Data shown
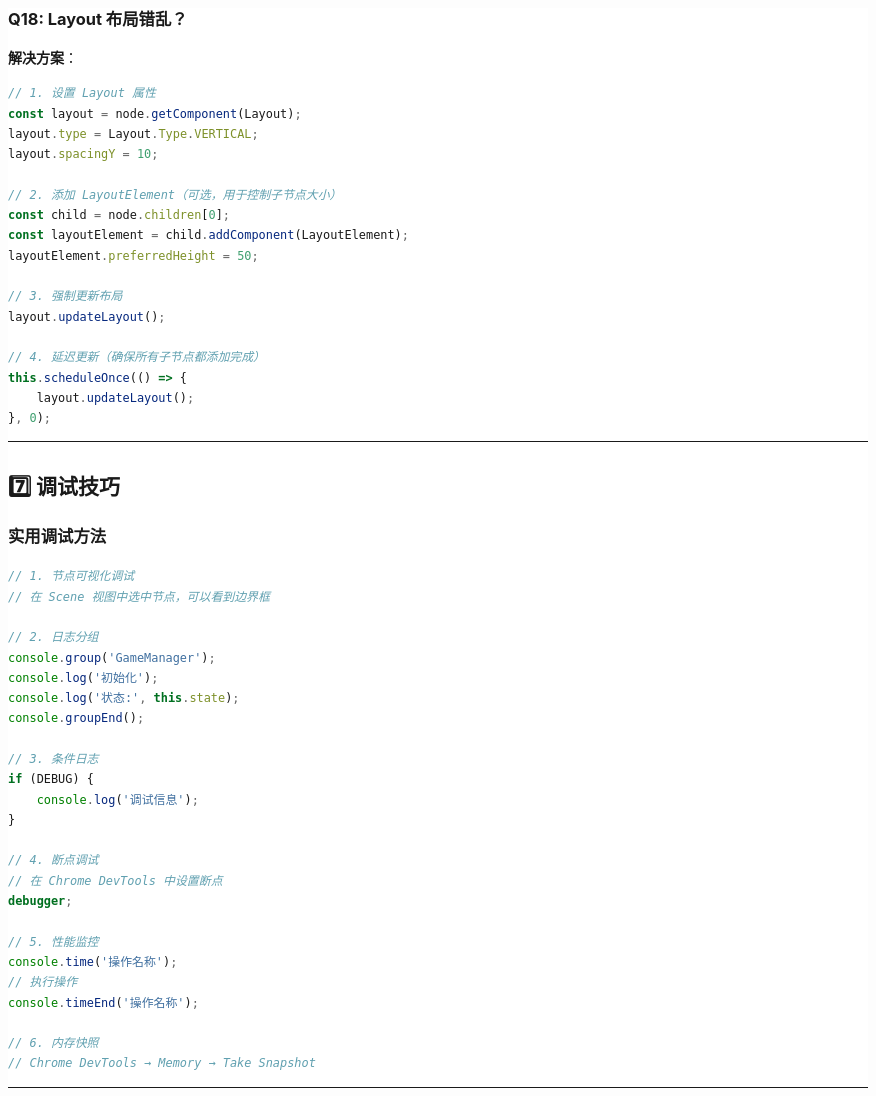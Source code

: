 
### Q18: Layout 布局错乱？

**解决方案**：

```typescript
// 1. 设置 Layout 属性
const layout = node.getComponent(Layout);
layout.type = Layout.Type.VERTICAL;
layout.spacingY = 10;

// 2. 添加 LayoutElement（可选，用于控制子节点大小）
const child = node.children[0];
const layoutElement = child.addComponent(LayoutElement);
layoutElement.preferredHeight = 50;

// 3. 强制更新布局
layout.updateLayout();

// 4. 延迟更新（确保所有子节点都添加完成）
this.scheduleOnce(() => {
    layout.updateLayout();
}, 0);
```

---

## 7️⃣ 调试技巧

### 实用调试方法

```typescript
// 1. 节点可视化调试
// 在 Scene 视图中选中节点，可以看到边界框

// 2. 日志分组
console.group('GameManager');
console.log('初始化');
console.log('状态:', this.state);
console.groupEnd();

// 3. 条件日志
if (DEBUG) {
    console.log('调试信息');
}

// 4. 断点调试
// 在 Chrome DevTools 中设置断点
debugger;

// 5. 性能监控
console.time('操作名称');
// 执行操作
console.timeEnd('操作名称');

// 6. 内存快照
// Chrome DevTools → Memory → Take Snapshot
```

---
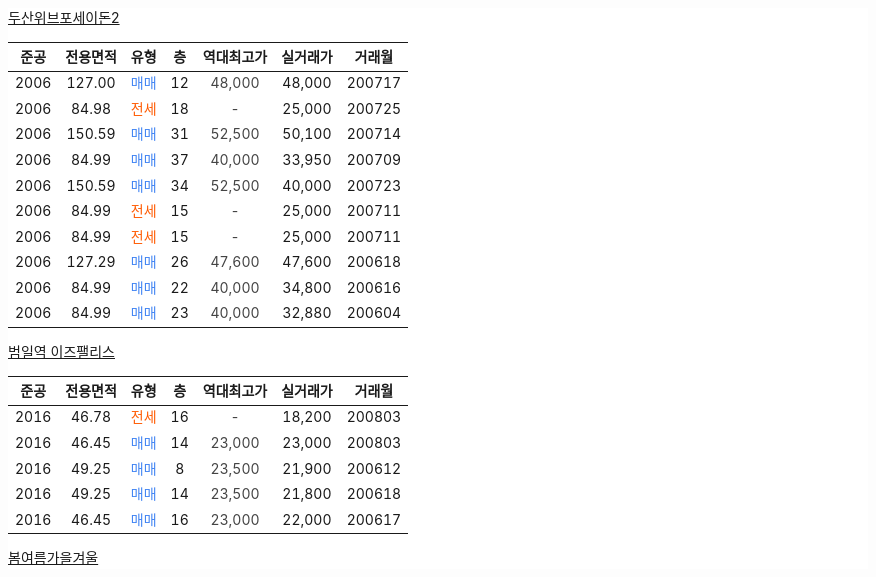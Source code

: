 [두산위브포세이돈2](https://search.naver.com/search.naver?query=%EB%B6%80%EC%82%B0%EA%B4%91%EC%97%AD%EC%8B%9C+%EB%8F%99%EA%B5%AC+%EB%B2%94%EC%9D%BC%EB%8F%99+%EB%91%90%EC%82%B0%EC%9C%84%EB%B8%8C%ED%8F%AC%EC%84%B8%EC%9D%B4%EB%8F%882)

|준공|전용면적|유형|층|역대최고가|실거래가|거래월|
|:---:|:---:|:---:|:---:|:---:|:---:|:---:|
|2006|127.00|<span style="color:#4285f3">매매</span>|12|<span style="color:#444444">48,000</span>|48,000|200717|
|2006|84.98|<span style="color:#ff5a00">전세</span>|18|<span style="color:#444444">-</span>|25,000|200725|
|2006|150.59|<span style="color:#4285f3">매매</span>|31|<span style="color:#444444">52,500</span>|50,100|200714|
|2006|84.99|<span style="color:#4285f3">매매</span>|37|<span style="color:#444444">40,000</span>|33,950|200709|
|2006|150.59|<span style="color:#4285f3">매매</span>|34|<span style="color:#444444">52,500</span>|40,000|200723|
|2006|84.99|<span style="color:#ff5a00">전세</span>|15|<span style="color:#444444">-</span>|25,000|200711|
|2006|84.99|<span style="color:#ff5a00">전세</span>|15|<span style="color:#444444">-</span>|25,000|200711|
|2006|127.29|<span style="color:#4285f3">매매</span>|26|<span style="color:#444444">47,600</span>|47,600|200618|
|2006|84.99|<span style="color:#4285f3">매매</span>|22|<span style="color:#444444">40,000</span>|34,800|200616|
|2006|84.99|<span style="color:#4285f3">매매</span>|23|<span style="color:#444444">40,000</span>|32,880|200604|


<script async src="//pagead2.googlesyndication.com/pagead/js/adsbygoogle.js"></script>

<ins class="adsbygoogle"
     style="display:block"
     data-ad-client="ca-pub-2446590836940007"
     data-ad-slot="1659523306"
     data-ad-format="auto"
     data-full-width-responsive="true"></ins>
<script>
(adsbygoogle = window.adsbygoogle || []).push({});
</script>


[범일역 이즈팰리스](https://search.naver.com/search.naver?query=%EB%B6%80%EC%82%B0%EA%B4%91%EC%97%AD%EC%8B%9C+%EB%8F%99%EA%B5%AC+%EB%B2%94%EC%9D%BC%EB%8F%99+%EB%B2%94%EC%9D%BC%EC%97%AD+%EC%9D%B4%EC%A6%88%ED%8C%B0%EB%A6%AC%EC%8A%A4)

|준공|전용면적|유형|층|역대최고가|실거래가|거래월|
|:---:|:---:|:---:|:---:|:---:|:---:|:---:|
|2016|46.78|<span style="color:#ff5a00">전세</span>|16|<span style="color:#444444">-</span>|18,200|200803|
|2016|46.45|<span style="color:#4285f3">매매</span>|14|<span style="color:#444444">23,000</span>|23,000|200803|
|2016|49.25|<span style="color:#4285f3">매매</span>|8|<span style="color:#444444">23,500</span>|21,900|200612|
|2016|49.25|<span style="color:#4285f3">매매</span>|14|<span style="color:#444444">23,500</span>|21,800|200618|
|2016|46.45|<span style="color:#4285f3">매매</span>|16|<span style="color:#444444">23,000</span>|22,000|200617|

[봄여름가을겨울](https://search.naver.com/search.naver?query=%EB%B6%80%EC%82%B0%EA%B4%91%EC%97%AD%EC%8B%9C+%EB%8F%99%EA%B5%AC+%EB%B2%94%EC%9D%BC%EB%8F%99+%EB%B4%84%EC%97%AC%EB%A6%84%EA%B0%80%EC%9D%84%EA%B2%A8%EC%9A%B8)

Prompt
A single number is the whole answer: report how many lines in the data above include the word "query".

Solution to this task
3